The Record | Dianne Wood
FERGUS — Somewhere in Ontario, a teenage boy who was very sick is thriving with a new kidney.
Another man received a desperately needed heart transplant.
Kim LeBlanc doesn’t know these people. But she cares about them as if they were her own son — because in a way, they are.
The teenage boy has a kidney, and the man has the heart of her son, Tyler Schwering.
Tyler was 15 when he died three days after being struck by a transport truck while crossing the Hanlon Parkway at College Avenue in Guelph on May 31.
The Grade 10 student was heading home from Centennial CVI. He was texting and had his ear buds on when he was hit by the truck going through the intersection on a green light. No charges were laid.
“It was a stupid mistake,’’ his mother said. “It was Tyler’s mistake. He gets on that silly phone and he just zones out.’’
It’s been barely a month since LeBlanc received “the worst news in the world’’ from a police officer who called her Fergus home.
Three days later, she and Tyler’s father, from whom she is divorced, made the decision to take their son off life support after he was declared brain dead in a Hamilton hospital.
Leblanc’s emotions are still raw. She knows it would be easy to “go home, sit by myself, drink and cry all day long.’’

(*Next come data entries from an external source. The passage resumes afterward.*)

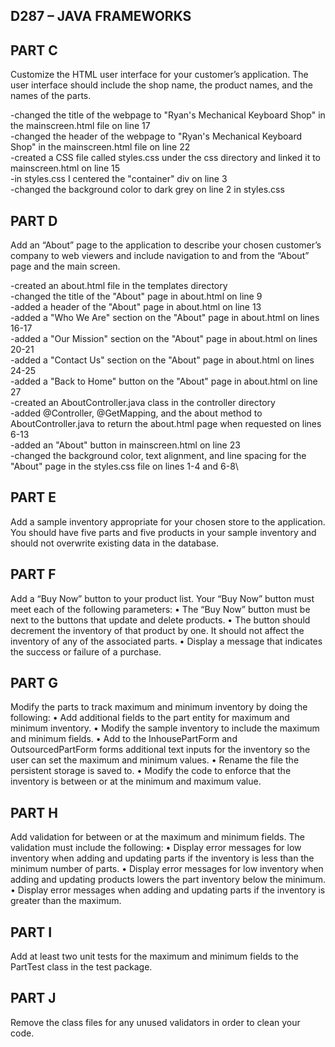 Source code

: ## D287 – JAVA FRAMEWORKS

## PART C
Customize the HTML user interface for your customer’s application. The user interface should include the shop name, the product names, and the names of the parts.

-changed the title of the webpage to "Ryan's Mechanical Keyboard Shop" in the mainscreen.html file on line 17\
-changed the header of the webpage to "Ryan's Mechanical Keyboard Shop" in the mainscreen.html file on line 22\
-created a CSS file called styles.css under the css directory and linked it to mainscreen.html on line 15\
-in styles.css I centered the "container" div on line 3\
-changed the background color to dark grey on line 2 in styles.css

## PART D
Add an “About” page to the application to describe your chosen customer’s company to web viewers and include navigation to and from the “About” page and the main screen.

-created an about.html file in the templates directory\
-changed the title of the "About" page in about.html on line 9\
-added a header of the "About" page in about.html on line 13\
-added a "Who We Are" section on the "About" page in about.html on lines 16-17\
-added a "Our Mission" section on the "About" page in about.html on lines 20-21\
-added a "Contact Us" section on the "About" page in about.html on lines 24-25\
-added a "Back to Home" button on the "About" page in about.html on line 27\
-created an AboutController.java class in the controller directory\
-added @Controller, @GetMapping, and the about method to AboutController.java to return the about.html page when requested on lines 6-13\
-added an "About" button in mainscreen.html on line 23\
-changed the background color, text alignment, and line spacing for the "About" page in the styles.css file on lines 1-4 and 6-8\

## PART E
Add a sample inventory appropriate for your chosen store to the application. You should have five parts and five products in your sample inventory and should not overwrite existing data in the database.


## PART F
Add a “Buy Now” button to your product list. Your “Buy Now” button must meet each of the following parameters:
•  The “Buy Now” button must be next to the buttons that update and delete products.
•  The button should decrement the inventory of that product by one. It should not affect the inventory of any of the associated parts.
•  Display a message that indicates the success or failure of a purchase.

## PART G
Modify the parts to track maximum and minimum inventory by doing the following:
•  Add additional fields to the part entity for maximum and minimum inventory.
•  Modify the sample inventory to include the maximum and minimum fields.
•  Add to the InhousePartForm and OutsourcedPartForm forms additional text inputs for the inventory so the user can set the maximum and minimum values.
•  Rename the file the persistent storage is saved to.
•  Modify the code to enforce that the inventory is between or at the minimum and maximum value.

## PART H
Add validation for between or at the maximum and minimum fields. The validation must include the following:
•  Display error messages for low inventory when adding and updating parts if the inventory is less than the minimum number of parts.
•  Display error messages for low inventory when adding and updating products lowers the part inventory below the minimum.
•  Display error messages when adding and updating parts if the inventory is greater than the maximum.

## PART I
Add at least two unit tests for the maximum and minimum fields to the PartTest class in the test package.

## PART J
Remove the class files for any unused validators in order to clean your code.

Instead, the 44-year-old mother of two daughters and two stepsons is fighting to save other peoples’ lives by promoting organ donation. She’s talking about the tragedy to bring good out of it.
LeBlanc is heartened by the knowledge that her son’s organs can save eight lives and enhance the lives of 75 others through donations of tissue, corneas, heart valves, bone and skin.